Genç adam dizüstü bilgisayarını biraz uzaklaştırıp
"Bak Muhammed irfan ali ibn abdullmahmod vallahi daha önce bu işe kalkışmadım. Tüm haber kanallarında bir kadın aranıyor, bunun bir Türk olduğunu söylüyorlar ve bu çok tehlikeli eğer sizin bununla bir alakanız yoksa size eyvallah veririm. Ama allah şahidim ki ben kimseye zarar vermem" dedi bir müddet irfan'nın gözlerinin içine baktı. İrfan, bir yandan endişe ederken diğer yandan tedirgin olmaya başladı. Bir an için herşeyi anlatmak istedi, düşüncesi bile saçmalık olduğunu anımsadı. Bir iç geçirip 'üzgünüm' diye geçirdi içinden.
"Sen ne diyorsun,"dedi beli etmiyorcasına "artık insanlara yardım etmekte mi ayıp olmuş. Beni bilirsin öyle şeyleri sevmem" dedi en kaba halini göstererek.

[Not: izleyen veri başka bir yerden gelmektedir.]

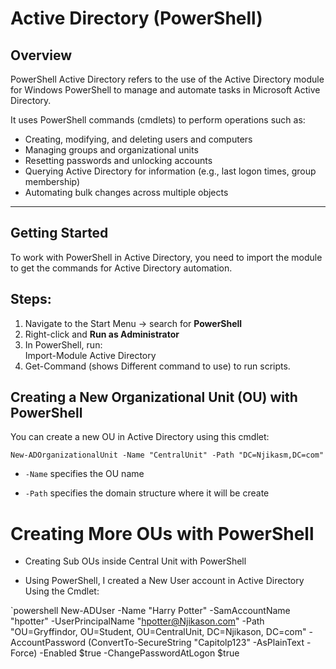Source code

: # Active Directory (PowerShell)

## Overview
PowerShell Active Directory refers to the use of the Active Directory module for Windows PowerShell to manage and automate tasks in Microsoft Active Directory.  

It uses PowerShell commands (cmdlets) to perform operations such as:
- Creating, modifying, and deleting users and computers  
- Managing groups and organizational units  
- Resetting passwords and unlocking accounts  
- Querying Active Directory for information (e.g., last logon times, group membership)  
- Automating bulk changes across multiple objects  

---

## Getting Started
To work with PowerShell in Active Directory, you need to import the module to get the commands for Active Directory automation.  
##  Steps:
1. Navigate to the Start Menu → search for **PowerShell**  
2. Right-click and **Run as Administrator**  
3. In PowerShell, run:  
   Import-Module Active Directory
4. Get-Command  (shows Different command to use) to run scripts.
## Creating a New Organizational Unit (OU) with PowerShell

You can create a new OU in Active Directory using this cmdlet:

`New-ADOrganizationalUnit -Name "CentralUnit" -Path "DC=Njikasm,DC=com"`

- `-Name` specifies the OU name
    
- `-Path` specifies the domain structure where it will be create
# Creating More OUs with PowerShell

* Creating Sub OUs inside Central Unit with PowerShell

* Using PowerShell, I created a New User account in Active Directory  
  Using the Cmdlet:

`powershell
New-ADUser -Name "Harry Potter" -SamAccountName "hpotter" -UserPrincipalName "hpotter@Njikason.com" -Path "OU=Gryffindor, OU=Student, OU=CentralUnit, DC=Njikason, DC=com" -AccountPassword (ConvertTo-SecureString "Capitolp123" -AsPlainText -Force) -Enabled $true -ChangePasswordAtLogon $true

"Vallahi biliyorum. Ama ben burada sana sahte bir kimlik çıkartacağım, kayıta bu kimlik bulunacak. Birinin bu kimliği sahte demesi olanaksız, çünkü bunun için bir kayıt sisteminde bir program ayarlamışım kayıt sisteminde bu kimlik yer anlamaktadır" genç adam bir yandan irfan'nın gözlerinin içine bakıp en ufak bir tedirginlik algılamaya çalıştı. Ne yazık ki irfan en ufak bir ayrıntıyı bile sezdirmedi.
"Tamam" dedi genç adam "şartım var"
İrfan, az önce girdiği tereddüt bir nevi narkozun etlisindeymiş gibi ve bunu etkisinde çıkmış gibi hissediyorudu.
"Bu kimliği türkiye'ye gittiğinde yok etsin, yoksa başıma büyük belalar açar. Yetkiliden izinsiz yapıyorum. Pek fazla kurcalamak istemem, sizde kendi açınızdan haklısınız haletmesi zor olan işinizi bu gibi eylemlere başvuruyorsunuz. Ülkenize gitiğiniz zaman daha kolay akışkan bir şekilde haledersiniz" dedi.
"Olur efendim ne demek sizi mahçupmu bırakacağız"
"İrfan, buraya senin için geldim, yoksa nerde görülmüş bu tür şeyler"
"Sizden çok teşekkür ederim efendim" Dedi minnet dolu sesle.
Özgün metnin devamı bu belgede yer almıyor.